Asma Khatun with the other “dabang dadis of Sheehan Bagh” (fearless grandmothers)
Asma Khatun with the other “dabang dadis of Sheehan Bagh” (fearless grandmothers)

Citizen - Law and History

The right to have rights

Asma Khatun is 90 years old. She is Muslim and has lived in India all of her life (1). When the Constitution of India came into force in 1950, she and every other resident of the country, regardless of religion, became citizens of that country (2). The enactment of the Constitution is celebrated annually on Republic Day. This year, the 71st Republic Day, Asma emerged from a crowd of thousands who had congregated in Shaheen Bagh, a largely Muslim locality in New Dehli. She stood on a platform with the other “dabang dadis of Sheehan Bagh” (fearless grandmothers), and in a symbolic assertion of their identity, hoisted the Indian flag to ovations and renditions of the national anthem (3). Her purpose was to protest against India’s Citizenship (Amendment) Act 2019 (CAA). In doing so she was part of the unprecedented protests that have engulfed India since December 2019, when the CAA was passed. Mass demonstrations, unusually involving many women, have taken place throughout the land, on a scale exemplified by one of the events in Kerala, where seven million people formed a 620 kilometre long chain and took a mass oath to defend the Constitution against the “CAA’s attempt to destroy it” (4).

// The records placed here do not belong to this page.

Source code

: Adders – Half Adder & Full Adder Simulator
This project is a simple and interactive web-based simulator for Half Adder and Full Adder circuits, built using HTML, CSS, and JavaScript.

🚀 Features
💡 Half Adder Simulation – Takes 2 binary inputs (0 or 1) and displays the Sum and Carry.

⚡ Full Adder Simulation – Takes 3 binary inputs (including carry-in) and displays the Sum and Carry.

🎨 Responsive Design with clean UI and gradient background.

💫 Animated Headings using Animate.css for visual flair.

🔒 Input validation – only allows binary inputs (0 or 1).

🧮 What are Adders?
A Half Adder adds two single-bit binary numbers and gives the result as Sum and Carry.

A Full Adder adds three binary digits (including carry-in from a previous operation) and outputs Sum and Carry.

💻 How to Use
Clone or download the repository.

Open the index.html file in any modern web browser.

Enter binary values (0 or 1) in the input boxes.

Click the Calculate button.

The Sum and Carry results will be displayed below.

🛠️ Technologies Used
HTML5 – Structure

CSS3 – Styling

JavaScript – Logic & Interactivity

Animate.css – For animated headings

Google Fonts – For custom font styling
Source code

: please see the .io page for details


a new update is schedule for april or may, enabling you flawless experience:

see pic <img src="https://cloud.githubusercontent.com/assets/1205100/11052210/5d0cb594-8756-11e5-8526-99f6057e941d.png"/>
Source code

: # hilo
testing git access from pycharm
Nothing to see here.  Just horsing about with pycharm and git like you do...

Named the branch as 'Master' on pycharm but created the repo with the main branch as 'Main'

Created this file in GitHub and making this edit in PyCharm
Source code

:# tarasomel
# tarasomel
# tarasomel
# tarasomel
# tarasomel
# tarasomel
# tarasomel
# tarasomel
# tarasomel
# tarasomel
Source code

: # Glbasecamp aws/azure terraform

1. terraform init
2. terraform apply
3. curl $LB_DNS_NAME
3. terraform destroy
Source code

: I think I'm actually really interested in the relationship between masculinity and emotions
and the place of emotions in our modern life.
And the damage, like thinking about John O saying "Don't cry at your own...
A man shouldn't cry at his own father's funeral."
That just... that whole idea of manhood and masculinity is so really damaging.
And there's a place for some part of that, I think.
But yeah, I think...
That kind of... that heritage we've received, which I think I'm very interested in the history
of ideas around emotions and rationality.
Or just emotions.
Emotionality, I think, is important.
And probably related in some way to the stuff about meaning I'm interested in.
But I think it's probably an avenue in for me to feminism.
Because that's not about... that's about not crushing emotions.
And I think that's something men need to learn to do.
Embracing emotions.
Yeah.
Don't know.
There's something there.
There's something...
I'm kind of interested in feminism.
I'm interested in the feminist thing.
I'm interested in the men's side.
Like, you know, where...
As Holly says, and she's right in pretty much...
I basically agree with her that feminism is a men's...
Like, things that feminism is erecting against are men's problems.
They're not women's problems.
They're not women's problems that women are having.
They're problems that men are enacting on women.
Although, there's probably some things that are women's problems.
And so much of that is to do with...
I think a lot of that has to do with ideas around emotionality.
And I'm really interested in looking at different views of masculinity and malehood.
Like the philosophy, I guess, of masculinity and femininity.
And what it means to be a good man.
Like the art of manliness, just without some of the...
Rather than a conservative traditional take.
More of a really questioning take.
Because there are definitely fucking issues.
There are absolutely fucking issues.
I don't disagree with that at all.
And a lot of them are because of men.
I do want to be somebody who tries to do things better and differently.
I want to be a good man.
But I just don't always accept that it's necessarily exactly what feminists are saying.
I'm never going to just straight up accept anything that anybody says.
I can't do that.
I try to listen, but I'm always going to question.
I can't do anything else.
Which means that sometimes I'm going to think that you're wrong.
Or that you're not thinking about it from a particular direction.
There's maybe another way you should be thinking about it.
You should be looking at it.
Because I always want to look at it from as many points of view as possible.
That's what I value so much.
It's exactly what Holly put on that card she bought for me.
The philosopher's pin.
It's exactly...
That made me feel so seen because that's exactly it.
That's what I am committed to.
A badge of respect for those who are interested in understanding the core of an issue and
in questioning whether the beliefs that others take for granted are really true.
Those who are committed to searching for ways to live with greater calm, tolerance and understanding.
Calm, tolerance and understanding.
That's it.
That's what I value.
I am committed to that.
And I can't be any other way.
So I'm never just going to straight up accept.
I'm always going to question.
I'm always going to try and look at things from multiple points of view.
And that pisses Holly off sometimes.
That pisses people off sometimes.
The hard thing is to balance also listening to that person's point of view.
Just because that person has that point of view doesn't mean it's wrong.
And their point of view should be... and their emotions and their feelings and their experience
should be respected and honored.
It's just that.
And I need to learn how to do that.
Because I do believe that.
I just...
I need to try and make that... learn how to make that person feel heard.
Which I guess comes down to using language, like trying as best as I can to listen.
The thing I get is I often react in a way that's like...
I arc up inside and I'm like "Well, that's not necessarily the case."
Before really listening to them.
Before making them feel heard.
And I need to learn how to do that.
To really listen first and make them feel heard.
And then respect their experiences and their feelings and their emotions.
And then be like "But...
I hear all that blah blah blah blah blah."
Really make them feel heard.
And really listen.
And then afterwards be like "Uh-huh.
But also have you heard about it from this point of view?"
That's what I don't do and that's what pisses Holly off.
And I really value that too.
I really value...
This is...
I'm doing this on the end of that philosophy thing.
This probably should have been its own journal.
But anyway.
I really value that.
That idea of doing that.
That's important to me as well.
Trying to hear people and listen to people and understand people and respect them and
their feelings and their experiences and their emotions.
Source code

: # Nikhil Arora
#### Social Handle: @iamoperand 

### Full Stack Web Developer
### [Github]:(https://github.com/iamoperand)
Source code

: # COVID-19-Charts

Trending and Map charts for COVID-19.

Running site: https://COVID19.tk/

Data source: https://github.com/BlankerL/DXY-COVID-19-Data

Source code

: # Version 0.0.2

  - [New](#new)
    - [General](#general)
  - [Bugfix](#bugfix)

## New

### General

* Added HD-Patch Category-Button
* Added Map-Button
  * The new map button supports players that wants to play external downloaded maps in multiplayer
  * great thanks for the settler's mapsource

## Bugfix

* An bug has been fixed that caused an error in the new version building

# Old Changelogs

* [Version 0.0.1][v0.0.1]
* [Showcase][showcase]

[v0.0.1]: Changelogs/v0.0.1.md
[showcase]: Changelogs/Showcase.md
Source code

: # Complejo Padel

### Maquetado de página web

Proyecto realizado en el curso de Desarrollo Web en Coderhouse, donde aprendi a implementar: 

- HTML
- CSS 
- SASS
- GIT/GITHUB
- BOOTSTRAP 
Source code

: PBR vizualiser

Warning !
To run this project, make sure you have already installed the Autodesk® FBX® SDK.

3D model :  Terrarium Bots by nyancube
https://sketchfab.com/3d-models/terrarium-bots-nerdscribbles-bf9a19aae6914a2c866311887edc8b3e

What is at stake for Asma and the other Muslims living in India?

“Citizenship is a man’s basic right for it is nothing less than the right to have rights. Remove this priceless possession and there remains a stateless person, disgraced and degraded in the eyes of his countrymen.” (5)

Chief Justice Earl Warren’s words warn of events all too familiar to the Rohingyas and Jews. Individuals who lack effective citizenship are amongst the world’s most vulnerable to human rights violations (6). With this forewarning we can begin to understand why Asma and so many of her fellow Indian Muslims have become protestors.

In 1955 the Indian government passed the Citizenship Act which extended citizenship from residents at the time of the adoption of the Constitution to any person born in India after its adoption, whether or not their parents were illegal immigrants (7). In subsequent years a strong anti-immigration movement gained political strength in India, particularly in Assam where it targeted the Bengali Muslim population (8). This led to the 1985 Assam Accord, by which the Indian Government agreed to establish a mechanism to identify and expel “foreign citizens” within Assam. In 2004, the 1955 Act was amended to remove the grant of citizenship by birth from 1 July 1987. It introduced the concept of “illegal immigrant”, categorising such a person as a foreigner and making them subject to deportation (9).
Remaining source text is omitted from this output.